Before Jane really had a chance to look, a blur of red was tossed into her hands and Lori left the room saying,
“I expect to see you wearing that in exactly two minutes, Miss Fairfax.”
Jane held the dress out from her hands and was stunned by the intricate beadwork and beautifully cut lines.  The dress was weighty in her hands, substantial.  She placed it gingerly on a hook on the wall to get a better look.  She gasped when she saw the price tag.
“Lori!  I can’t afford this!” 
“Ja –ane,” Lori said like she was rolling her eyes.  “I have my credit card.  You need a dress for White Rock.  I insist.  If you don’t buy this one, I’ll just keep bringing you more until you agree to one.”
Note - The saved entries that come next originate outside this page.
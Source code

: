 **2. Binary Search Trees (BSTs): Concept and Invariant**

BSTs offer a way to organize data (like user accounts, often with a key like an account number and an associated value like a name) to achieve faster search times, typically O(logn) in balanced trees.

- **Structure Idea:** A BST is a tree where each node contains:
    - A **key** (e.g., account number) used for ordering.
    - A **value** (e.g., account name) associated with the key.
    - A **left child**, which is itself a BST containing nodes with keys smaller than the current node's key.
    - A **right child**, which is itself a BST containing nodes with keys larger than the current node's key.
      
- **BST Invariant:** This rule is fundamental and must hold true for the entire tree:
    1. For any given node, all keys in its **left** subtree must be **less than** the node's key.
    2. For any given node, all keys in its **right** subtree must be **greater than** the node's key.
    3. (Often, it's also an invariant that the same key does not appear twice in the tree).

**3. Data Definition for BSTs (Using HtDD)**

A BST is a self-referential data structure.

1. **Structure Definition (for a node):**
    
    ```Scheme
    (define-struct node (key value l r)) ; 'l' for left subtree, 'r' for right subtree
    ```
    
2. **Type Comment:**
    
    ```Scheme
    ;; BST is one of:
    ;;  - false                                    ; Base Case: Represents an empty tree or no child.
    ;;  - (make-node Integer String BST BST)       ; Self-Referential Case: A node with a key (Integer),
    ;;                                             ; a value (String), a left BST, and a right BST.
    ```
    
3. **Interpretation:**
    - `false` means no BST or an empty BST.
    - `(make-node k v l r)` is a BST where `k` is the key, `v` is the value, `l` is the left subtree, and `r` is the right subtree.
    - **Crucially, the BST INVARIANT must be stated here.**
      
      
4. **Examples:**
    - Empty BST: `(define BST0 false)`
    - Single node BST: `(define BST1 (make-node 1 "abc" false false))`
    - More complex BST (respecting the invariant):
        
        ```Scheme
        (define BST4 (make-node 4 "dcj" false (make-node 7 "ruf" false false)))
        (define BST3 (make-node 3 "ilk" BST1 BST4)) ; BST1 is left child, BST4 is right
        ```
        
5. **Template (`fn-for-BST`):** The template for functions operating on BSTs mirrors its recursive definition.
Jane shook her head and unbuttoned her blouse.  She sincerely doubted she would let Lori buy her this dress, but there was no use fighting.  Lori was as stubborn as Jane was private.  But when the dress was on, Jane was amazed at the way it fit her tall thin frame.  The colour brought more life to Jane’s face than she’d ever seen.  Her grey eyes and delicate skin were perfectly emphasized and though Jane had never before owned such a bright colour, she couldn’t deny that she looked beautiful.
“Aha!” Lori trilled when Jane opened her door.  “Just as I suspected.  PERFECT!”  She hugged Jane close and laughed merrily.
Jane had to agree with her friend.  She had never wanted a piece of clothing so badly.
“I don’t need to bring you any more dresses, do I?” Lori asked coyly.
Jane shook her head.

Lori clapped her hands excitedly.  “I knew it!  Didn’t I Jane?  Oh, what would you do without me?”